On reconnaît en outre la solidité du bois de cet arbre. En effet, son grain entrelacé le rend dur comme du fer. À la main, on arrive difficilement à casser une petite branche grosse comme le petit doigt. Cela signifie deux choses, l’une : les rameaux horizontaux au-dessus des infrastructures ne risquent pas de briser au premier coup de vent. L’autre, les propriétaires d’un hêtre gagneront à garder le bois d’élagage pour le chauffage, reconnu comme l’un des meilleurs (hormis le fait qu’il est aussi le plus dur à fendre). Il est intéressant aussi de savoir que, parmi les utilisations artisanales, les poignées d’outils, comme les marteaux, sont souvent faites avec du bois de hêtre. Dans tous les cas, pensez-y deux fois avant de laisser votre émondeur partir avec ce bois précieux.
Les maladies
Le hêtre n’est pas reconnu comme un arbre particulièrement sensible aux maladies. Pourtant, quelques-unes sont dignes d’être mentionnées ici.
L’anthracnose, maladie fongique qui s’attaque aux feuilles. Quand on remarque des lésions sur le feuillage, des taches brunes et rougeâtres, mieux vaut couper les rameaux qui les portent et les brûler.
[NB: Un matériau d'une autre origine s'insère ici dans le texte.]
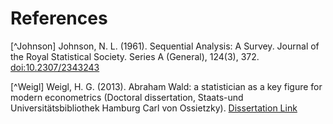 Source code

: # References

[^robbins]: Robbins, H. (1952). Some aspects of the sequential design of experiments. *Bulletin of the American Mathematical Society*, 58(5), 527-535. <a href="https://sci-hub.se/http://dx.doi.org/10.1090/S0002-9904-1952-09620-8" target="_blank">doi:10.1090/S0002-9904-1952-09620-8</a>

[^Johnson] Johnson, N. L. (1961). Sequential Analysis: A Survey. Journal of the Royal Statistical Society. Series A (General), 124(3), 372.  <a href="https://sci-hub.se/https://doi.org/10.2307/2343243" target="_blank">doi:10.2307/2343243</a>

[^Weigl] Weigl, H. G. (2013). Abraham Wald: a statistician as a key figure for modern econometrics (Doctoral dissertation, Staats-und Universitätsbibliothek Hamburg Carl von Ossietzky). <a href="https://ediss.sub.uni-hamburg.de/handle/ediss/4889" target="_blank">Dissertation Link</a>

[^lai1985]: Lai, T. L., & Robbins, H. (1985). Asymptotically efficient adaptive allocation rules. *Advances in Applied Mathematics*, 6(1), 4-22. 

[^auer2002]: Auer, P., Cesa-Bianchi, N., & Fischer, P. (2002). Finite-time analysis of the multiarmed bandit problem. *Machine learning*, 47(2), 235-256. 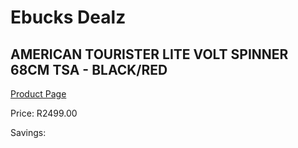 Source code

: 
# Ebucks Dealz
## AMERICAN TOURISTER LITE VOLT SPINNER 68CM TSA - BLACK/RED
[Product Page](https://www.ebucks.com/web/shop/productSelected.do?prodId=1236244350&catId=365267763)

Price: R2499.00

Savings: 


	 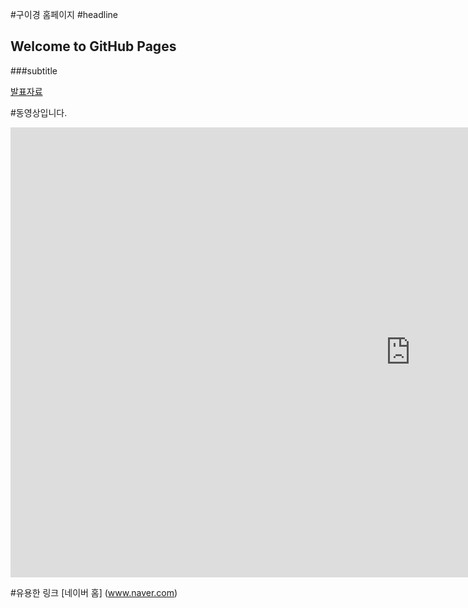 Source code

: #구이경 홈페이지
#headline
## Welcome to GitHub Pages
###subtitle




[발표자료](/project.ppttx) <br>

#동영상입니다. 
<iframe width="1280" height="720" src="https://www.youtube.com/embed/mOajcjt8eeI" title="YouTube video player" frameborder="0" allow="accelerometer; autoplay; clipboard-write; encrypted-media; gyroscope; picture-in-picture" allowfullscreen></iframe>

#유용한 링크
[네이버 홈] (www.naver.com)


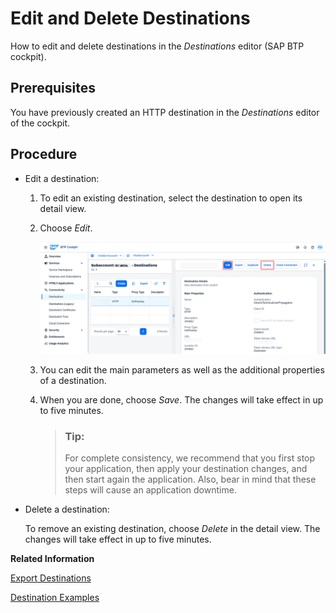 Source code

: <!-- loio372dee2f52b24c44af1160600265123f -->

# Edit and Delete Destinations

How to edit and delete destinations in the *Destinations* editor \(SAP BTP cockpit\).



## Prerequisites

You have previously created an HTTP destination in the *Destinations* editor of the cockpit.



## Procedure

-   Edit a destination:
    1.  To edit an existing destination, select the destination to open its detail view.
    2.  Choose *Edit*.

        ![](images/CS_Destinations_Edit_Delete_5f2a7fc.png)

    3.  You can edit the main parameters as well as the additional properties of a destination.
    4.  When you are done, choose *Save*. The changes will take effect in up to five minutes.

        > ### Tip:  
        > For complete consistency, we recommend that you first stop your application, then apply your destination changes, and then start again the application. Also, bear in mind that these steps will cause an application downtime.


-   Delete a destination:

    To remove an existing destination, choose *Delete* in the detail view. The changes will take effect in up to five minutes.


**Related Information**  


[Export Destinations](export-destinations-707b49e.md "Export destinations from the Destinations editor in the SAP BTP cockpit to backup or reuse a destination configuration.")

[Destination Examples](destination-examples-3a2d575.md "Find configuration examples for HTTP and RFC destinations in SAP BTP, using different authentication types.")

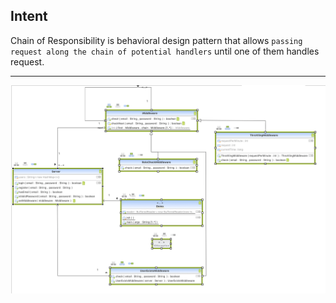 ## Intent

Chain of Responsibility is behavioral design pattern that allows `passing request along the chain of potential handlers` until one of them handles request.

***

![Chain of Responsibility Pattern UML](https://github.com/muarshad01/Java-Design-Patterns/blob/main/Diagrams/chain_of_responsibility/chain_of_responsibility.png)
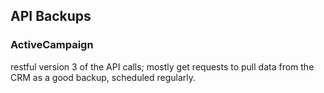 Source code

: ## API Backups

### ActiveCampaign 
restful version 3 of the API calls; mostly get requests to pull data from the CRM as a good backup, scheduled regularly. 
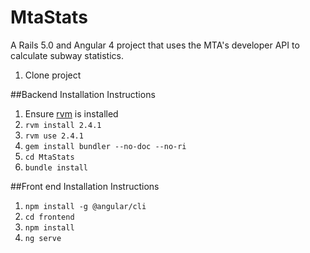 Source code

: # MtaStats
A Rails 5.0 and Angular 4 project that uses the MTA's developer API to calculate subway statistics. 
1) Clone project

##Backend Installation Instructions
1) Ensure [rvm](https://rvm.io/rvm/install) is installed
2) `rvm install 2.4.1`
3) `rvm use 2.4.1`
4) `gem install bundler --no-doc --no-ri`
5) `cd MtaStats`
6) `bundle install`

##Front end Installation Instructions
1) `npm install -g @angular/cli`
2) `cd frontend`
3) `npm install`
4) `ng serve` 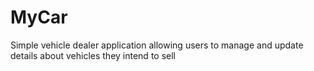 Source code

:# MyCar
Simple vehicle dealer application allowing users to manage and update details about vehicles they intend to sell

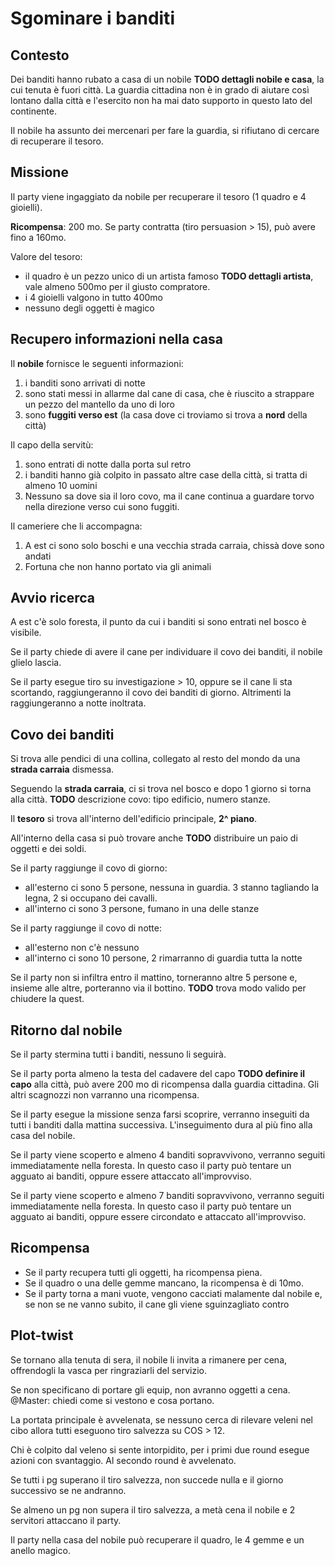 # Sgominare i banditi

## Contesto

Dei banditi hanno rubato a casa di un nobile __TODO dettagli nobile e casa__, la cui tenuta è fuori città. La guardia cittadina non è in grado di aiutare così lontano dalla città e l'esercito non ha mai dato supporto in questo lato del continente.

Il nobile ha assunto dei mercenari per fare la guardia, si rifiutano di cercare di recuperare il tesoro.

## Missione

Il party viene ingaggiato da nobile per recuperare il tesoro (1 quadro e 4 gioielli).

__Ricompensa__: 200 mo. Se party contratta (tiro persuasion > 15), può avere fino a 160mo.

Valore del tesoro:

- il quadro è un pezzo unico di un artista famoso __TODO dettagli artista__, vale almeno 500mo per il giusto compratore.
- i 4 gioielli valgono in tutto 400mo
- nessuno degli oggetti è magico

## Recupero informazioni nella casa

Il __nobile__ fornisce le seguenti informazioni: 

1. i banditi sono arrivati di notte
2. sono stati messi in allarme dal cane di casa, che è riuscito a strappare un pezzo del mantello da uno di loro
3. sono __fuggiti verso est__ (la casa dove ci troviamo si trova a __nord__ della città)

Il capo della servitù:

1. sono entrati di notte dalla porta sul retro
2. i banditi hanno già colpito in passato altre case della città, si tratta di almeno 10 uomini
3. Nessuno sa dove sia il loro covo, ma il cane continua a guardare torvo nella direzione verso cui sono fuggiti.

Il cameriere che li accompagna:

1. A est ci sono solo boschi e una vecchia strada carraia, chissà dove sono andati
2. Fortuna che non hanno portato via gli animali

## Avvio ricerca

A est c'è solo foresta, il punto da cui i banditi si sono entrati nel bosco è visibile.

Se il party chiede di avere il cane per individuare il covo dei banditi, il nobile glielo lascia.

Se il party esegue tiro su investigazione > 10, oppure se il cane li sta scortando, raggiungeranno il covo dei banditi di giorno. Altrimenti la raggiungeranno a notte inoltrata.

## Covo dei banditi

Si trova alle pendici di una collina, collegato al resto del mondo da una __strada carraia__ dismessa.

Seguendo la __strada carraia__, ci si trova nel bosco e dopo 1 giorno si torna alla città.
__TODO__ descrizione covo: tipo edificio, numero stanze.

Il __tesoro__ si trova all'interno dell'edificio principale, __2^ piano__.

All'interno della casa si può trovare anche __TODO__ distribuire un paio di oggetti e dei soldi.

Se il party raggiunge il covo di giorno:

- all'esterno ci sono 5 persone, nessuna in guardia. 3 stanno tagliando la legna, 2 si occupano dei cavalli.
- all'interno ci sono 3 persone, fumano in una delle stanze

Se il party raggiunge il covo di notte:

- all'esterno non c'è nessuno
- all'interno ci sono 10 persone, 2 rimarranno di guardia tutta la notte

Se il party non si infiltra entro il mattino, torneranno altre 5 persone e, insieme alle altre, porteranno via il bottino. __TODO__ trova modo valido per chiudere la quest.

## Ritorno dal nobile

Se il party stermina tutti i banditi, nessuno li seguirà.

Se il party porta almeno la testa del cadavere del capo __TODO definire il capo__ alla città, può avere 200 mo di ricompensa dalla guardia cittadina. Gli altri scagnozzi non varranno una ricompensa.

Se il party esegue la missione senza farsi scoprire, verranno inseguiti da tutti i banditi dalla mattina successiva. L'inseguimento dura al più fino alla casa del nobile.

Se il party viene scoperto e almeno 4 banditi sopravvivono, verranno seguiti immediatamente nella foresta.
In questo caso il party può tentare un agguato ai banditi, oppure essere attaccato all'improvviso.

Se il party viene scoperto e almeno 7 banditi sopravvivono, verranno seguiti immediatamente nella foresta.
In questo caso il party può tentare un agguato ai banditi, oppure essere circondato e attaccato all'improvviso.

## Ricompensa

- Se il party recupera tutti gli oggetti, ha ricompensa piena. 
- Se il quadro o una delle gemme mancano, la ricompensa è di 10mo.
- Se il party torna a mani vuote, vengono cacciati malamente dal nobile e, se non se ne vanno subito, il cane gli viene sguinzagliato contro

## Plot-twist

Se tornano alla tenuta di sera, il nobile li invita a rimanere per cena, offrendogli la vasca per ringraziarli del servizio.

Se non specificano di portare gli equip, non avranno oggetti a cena. @Master: chiedi come si vestono e cosa portano.

La portata principale è avvelenata, se nessuno cerca di rilevare veleni nel cibo allora tutti eseguono tiro salvezza su COS > 12.

Chi è colpito dal veleno si sente intorpidito, per i primi due round esegue azioni con svantaggio. Al secondo round è avvelenato.

Se tutti i pg superano il tiro salvezza, non succede nulla e il giorno successivo se ne andranno.

Se almeno un pg non supera il tiro salvezza, a metà cena il nobile e 2 servitori attaccano il party.

Il party nella casa del nobile può recuperare il quadro, le 4 gemme e un anello magico.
Pour le reste, dans de rares occasions, de petits comme de grands champignons peuvent surgir de l’écorce. Contactez alors un arboriculteur certifié pour confirmer la présence des maladies suivantes : le faux amadouvier, le ganoderme plat, ou encore le polypore incolore. Il faudra ensuite juger de la gravité. Parfois, un arbre peut souffrir la présence d’un agent pathogène. Autrement, l’abattage de l’arbre pourra être recommandé.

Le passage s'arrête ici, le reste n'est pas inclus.